Her next image was a dragonfly which she cut with wonderful markings on the body and wings.  She inked it up with jewel  like colours which looks beautiful.

Lino Printed Dragonfly

She then used this lino cut to print onto a cotton bag

Lino printed dragonfly Cotton bag

Carol (read her blog here: http://carolcsstuff.blogspot.co.uk ) had done a lot of work before the workshop deciding on images and it shows in her wonderful birdcage and quirky house prints.  It took time and patience but it was really worth it for the great detail she cut into it.

Carol’s finished House Lino Print

John had played around with images he found in a book and created a wonderful styalised tree that he printed in autumnal colours.

John’s Striking Tree printed tea Towel

The image his lino cut left in the ink was lovely and worth a picture when held up to the light.

Reverse Image in the ink

Barbara created lots of Christmas tags using an image of a seed head which she had cut out to create a small stamp.  It is such a simple idea but so effective.

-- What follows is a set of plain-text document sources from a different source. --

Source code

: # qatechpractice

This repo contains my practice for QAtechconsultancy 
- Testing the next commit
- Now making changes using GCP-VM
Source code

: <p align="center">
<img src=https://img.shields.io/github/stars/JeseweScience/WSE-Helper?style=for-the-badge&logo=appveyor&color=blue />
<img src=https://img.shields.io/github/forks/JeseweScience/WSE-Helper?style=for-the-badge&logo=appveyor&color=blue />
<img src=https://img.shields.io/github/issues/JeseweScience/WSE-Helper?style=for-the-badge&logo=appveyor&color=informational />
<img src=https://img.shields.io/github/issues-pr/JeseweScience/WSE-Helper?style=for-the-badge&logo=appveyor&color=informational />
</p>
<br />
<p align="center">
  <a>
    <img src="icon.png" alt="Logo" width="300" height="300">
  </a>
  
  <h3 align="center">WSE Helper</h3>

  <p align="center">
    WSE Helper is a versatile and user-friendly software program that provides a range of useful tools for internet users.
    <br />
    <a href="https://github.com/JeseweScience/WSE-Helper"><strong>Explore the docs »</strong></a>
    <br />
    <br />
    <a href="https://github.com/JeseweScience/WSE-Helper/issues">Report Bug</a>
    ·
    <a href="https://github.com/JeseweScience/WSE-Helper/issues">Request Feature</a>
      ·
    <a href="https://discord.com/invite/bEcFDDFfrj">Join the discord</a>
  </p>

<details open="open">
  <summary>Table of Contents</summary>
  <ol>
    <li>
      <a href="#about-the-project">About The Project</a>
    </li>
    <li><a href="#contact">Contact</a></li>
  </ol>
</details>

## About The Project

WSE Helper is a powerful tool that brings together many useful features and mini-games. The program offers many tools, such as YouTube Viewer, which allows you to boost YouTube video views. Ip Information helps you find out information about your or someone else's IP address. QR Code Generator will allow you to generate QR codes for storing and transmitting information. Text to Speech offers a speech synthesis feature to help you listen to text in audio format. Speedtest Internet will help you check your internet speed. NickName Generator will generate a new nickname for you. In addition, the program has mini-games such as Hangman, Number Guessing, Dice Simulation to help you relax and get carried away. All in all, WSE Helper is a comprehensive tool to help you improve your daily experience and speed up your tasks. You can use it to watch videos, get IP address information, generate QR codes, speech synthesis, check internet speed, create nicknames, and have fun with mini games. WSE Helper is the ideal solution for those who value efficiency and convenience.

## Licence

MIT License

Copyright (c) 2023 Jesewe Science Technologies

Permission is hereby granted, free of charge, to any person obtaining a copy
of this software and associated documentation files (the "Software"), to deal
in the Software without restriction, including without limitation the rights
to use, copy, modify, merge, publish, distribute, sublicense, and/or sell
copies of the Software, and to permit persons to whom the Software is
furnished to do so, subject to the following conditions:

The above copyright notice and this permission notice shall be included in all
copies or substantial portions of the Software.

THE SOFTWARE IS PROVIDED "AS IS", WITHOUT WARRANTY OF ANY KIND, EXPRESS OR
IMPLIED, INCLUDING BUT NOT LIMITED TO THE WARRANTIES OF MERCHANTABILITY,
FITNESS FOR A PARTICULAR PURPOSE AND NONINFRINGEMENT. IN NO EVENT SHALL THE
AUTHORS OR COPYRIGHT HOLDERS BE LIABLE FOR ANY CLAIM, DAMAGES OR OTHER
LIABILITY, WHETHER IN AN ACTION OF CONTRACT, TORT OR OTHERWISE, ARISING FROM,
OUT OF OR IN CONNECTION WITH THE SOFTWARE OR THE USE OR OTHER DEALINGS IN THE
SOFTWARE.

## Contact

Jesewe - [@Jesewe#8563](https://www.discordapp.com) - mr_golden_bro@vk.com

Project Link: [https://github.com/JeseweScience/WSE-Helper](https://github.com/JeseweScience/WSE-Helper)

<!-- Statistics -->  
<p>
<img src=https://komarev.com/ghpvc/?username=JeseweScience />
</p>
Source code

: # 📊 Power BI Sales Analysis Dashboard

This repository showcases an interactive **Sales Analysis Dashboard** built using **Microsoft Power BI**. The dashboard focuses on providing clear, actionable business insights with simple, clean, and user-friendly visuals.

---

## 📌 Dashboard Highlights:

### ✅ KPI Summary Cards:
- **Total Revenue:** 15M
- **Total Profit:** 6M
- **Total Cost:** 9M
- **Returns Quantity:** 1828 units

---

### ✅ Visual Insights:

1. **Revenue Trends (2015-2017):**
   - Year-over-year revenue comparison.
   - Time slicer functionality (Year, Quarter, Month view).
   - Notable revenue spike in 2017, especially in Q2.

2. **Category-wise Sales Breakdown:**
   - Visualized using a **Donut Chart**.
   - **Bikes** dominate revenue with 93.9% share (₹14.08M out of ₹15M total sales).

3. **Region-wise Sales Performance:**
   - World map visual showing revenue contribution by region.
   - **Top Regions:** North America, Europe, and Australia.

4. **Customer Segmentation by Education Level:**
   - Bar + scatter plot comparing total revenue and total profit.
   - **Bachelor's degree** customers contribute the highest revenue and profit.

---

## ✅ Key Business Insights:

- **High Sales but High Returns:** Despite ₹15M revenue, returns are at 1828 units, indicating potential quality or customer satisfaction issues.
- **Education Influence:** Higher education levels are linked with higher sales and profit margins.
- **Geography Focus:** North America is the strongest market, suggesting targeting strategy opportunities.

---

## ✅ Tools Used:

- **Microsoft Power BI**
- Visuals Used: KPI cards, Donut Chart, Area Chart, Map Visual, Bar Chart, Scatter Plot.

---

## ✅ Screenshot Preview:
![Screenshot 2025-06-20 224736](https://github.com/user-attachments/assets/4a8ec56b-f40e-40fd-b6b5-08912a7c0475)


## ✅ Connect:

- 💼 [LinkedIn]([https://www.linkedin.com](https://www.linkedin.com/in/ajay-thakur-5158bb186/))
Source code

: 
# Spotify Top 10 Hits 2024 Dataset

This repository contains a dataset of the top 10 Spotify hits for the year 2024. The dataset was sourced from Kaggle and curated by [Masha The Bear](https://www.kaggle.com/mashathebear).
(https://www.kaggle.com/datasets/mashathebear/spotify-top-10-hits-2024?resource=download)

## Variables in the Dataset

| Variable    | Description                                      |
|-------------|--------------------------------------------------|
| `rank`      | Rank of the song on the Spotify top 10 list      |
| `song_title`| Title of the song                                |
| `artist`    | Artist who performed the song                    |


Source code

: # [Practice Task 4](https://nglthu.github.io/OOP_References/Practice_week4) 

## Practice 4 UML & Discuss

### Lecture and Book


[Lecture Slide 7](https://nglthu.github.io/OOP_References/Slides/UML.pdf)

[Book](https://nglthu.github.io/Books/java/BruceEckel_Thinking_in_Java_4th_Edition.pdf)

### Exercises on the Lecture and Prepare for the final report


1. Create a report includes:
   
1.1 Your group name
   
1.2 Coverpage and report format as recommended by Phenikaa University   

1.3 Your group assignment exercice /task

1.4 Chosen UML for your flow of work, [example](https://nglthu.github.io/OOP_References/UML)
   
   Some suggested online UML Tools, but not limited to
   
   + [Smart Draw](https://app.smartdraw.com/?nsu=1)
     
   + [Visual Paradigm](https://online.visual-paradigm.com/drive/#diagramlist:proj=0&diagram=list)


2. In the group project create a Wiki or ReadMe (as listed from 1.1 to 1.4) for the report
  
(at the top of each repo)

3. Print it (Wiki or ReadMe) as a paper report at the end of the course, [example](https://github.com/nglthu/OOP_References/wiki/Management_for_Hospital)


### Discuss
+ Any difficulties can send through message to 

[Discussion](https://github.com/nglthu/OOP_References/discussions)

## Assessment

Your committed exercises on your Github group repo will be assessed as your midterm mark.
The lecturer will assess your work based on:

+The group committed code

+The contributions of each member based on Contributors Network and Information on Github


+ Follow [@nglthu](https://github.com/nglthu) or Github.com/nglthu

Lino Printed Christmas tags

She also played around by mixing rubber stamps and her own lino cuts to create this cute little robin.

Lino Print Christmas Robin

An even had time to create this beautiful tea towel.

Lino printed Leaf Tea Towel

Anna created a lovely little patterned stamp. She was using it to practice with the different cutters and seeing what effects she could get out of them.  This is a fantastic way to get used to the cutters but still create a usable image, a lino sampler.

Lino Print Pattern Block

She then got more adventurous and printed this wonderful Angie Lewin inspired flower head lino cut.

Seed head Lino Print

Annette created this cute little robin print which would look lovely on a card.

Bird and Apple Lino Print

She then created this lovely sweeping butterfly cotton bag.

Butterfly lino Print bag

The lovely Lynn (http://www.oneimadeearliertoday.blogspot.co.uk/) who didn’t take part in the workshop this time, still managed to make these lovely little tags in between keeping everybody fed and watered with lots of hot drinks, sandwiches and yummy biscuits.

Lino print Tags

Saturday was a great day from start to finish and I hope everybody enjoyed it as much I enjoyed teaching them.  It was lovely to meet lots of new people and seeing what they created. I hope they carry on with it at home, it is a relatively easy and cheap craft to learn.  You can buy the basics from most craft shops like Fred Aldous in Manchester or shops such as Paperchase as well as online from Amazon and Ebay so everybody can have a go.

Below are the links to some of the groups blogs who have written up a review of the workshop.

Jo’s blog: http://jozartdesigns.blogspot.co.uk/2012/11/linocuts-with-left-handed-lucy-in.html

Carol’s blog: http://carolcsstuff.blogspot.co.uk/2012/11/lino-cutting-workshop.html

If anyone would like to come to a lino printing workshop I am running 3 over the next few weeks in Wilmslow, Cheshire so get in touch.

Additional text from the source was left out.